O tempo das barbaridades, que acabou dando nome àquelas hordas intermináveis de invasļores, os bárbaros. No final para ela foi melhor assim. Distante, desconhecida, ainda pequena e frágil.
Só um pé de pau na beira d’água. Se fosse por aqui, acabaria se perdendo no meio do turbilhão dos desejos humanos. Assim pôde desfrutar do sossego do lugar e crescer em paz. Contava então três anos. Corria o ano de 1006.
Audagoste, a cidade, crescia no Sahel, onde hoje chamam de Mauritânia. Sempre dependendo de poços para obter água. Ainda assim tornou-se uma cidade de caravaneiros.

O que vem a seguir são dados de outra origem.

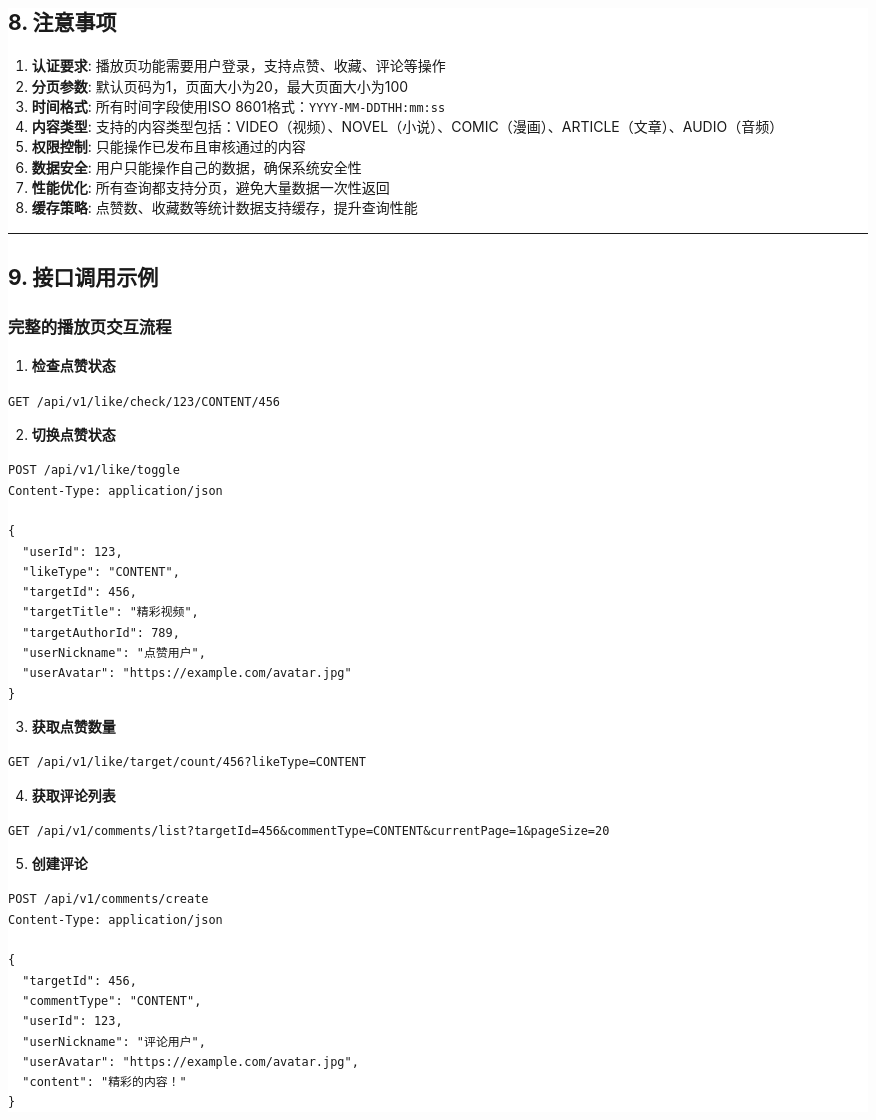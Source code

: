 
## 8. 注意事项

1. **认证要求**: 播放页功能需要用户登录，支持点赞、收藏、评论等操作
2. **分页参数**: 默认页码为1，页面大小为20，最大页面大小为100
3. **时间格式**: 所有时间字段使用ISO 8601格式：`YYYY-MM-DDTHH:mm:ss`
4. **内容类型**: 支持的内容类型包括：VIDEO（视频）、NOVEL（小说）、COMIC（漫画）、ARTICLE（文章）、AUDIO（音频）
5. **权限控制**: 只能操作已发布且审核通过的内容
6. **数据安全**: 用户只能操作自己的数据，确保系统安全性
7. **性能优化**: 所有查询都支持分页，避免大量数据一次性返回
8. **缓存策略**: 点赞数、收藏数等统计数据支持缓存，提升查询性能

---

## 9. 接口调用示例

### 完整的播放页交互流程

1. **检查点赞状态**
```http
GET /api/v1/like/check/123/CONTENT/456
```

2. **切换点赞状态**
```http
POST /api/v1/like/toggle
Content-Type: application/json

{
  "userId": 123,
  "likeType": "CONTENT",
  "targetId": 456,
  "targetTitle": "精彩视频",
  "targetAuthorId": 789,
  "userNickname": "点赞用户",
  "userAvatar": "https://example.com/avatar.jpg"
}
```

3. **获取点赞数量**
```http
GET /api/v1/like/target/count/456?likeType=CONTENT
```

4. **获取评论列表**
```http
GET /api/v1/comments/list?targetId=456&commentType=CONTENT&currentPage=1&pageSize=20
```

5. **创建评论**
```http
POST /api/v1/comments/create
Content-Type: application/json

{
  "targetId": 456,
  "commentType": "CONTENT",
  "userId": 123,
  "userNickname": "评论用户",
  "userAvatar": "https://example.com/avatar.jpg",
  "content": "精彩的内容！"
}
```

Isso foi muito antes que a pequenina pudesse criar raízes, e, é claro desde que houvesse muita água. Certamente, jamais seria em Audagoste. Fosse como fosse, Audagoste não suportou por muito tempo a marcha dos homens.
Acabou esquecida e foi aos poucos tragada pelo grande deserto. Até hoje os homens têm dúvidas quanto a sua localização correta. Corria o século XII.
Junto a ela na beira do rio, tinha ainda os homens do lugar, da grande floresta, que cortavam uma peça e outra e tocavam fogo no meio do tronco, até poder escavá-lo e fazer canoas enormes. Por mais que cortassem árvores, ninguém ligava muito.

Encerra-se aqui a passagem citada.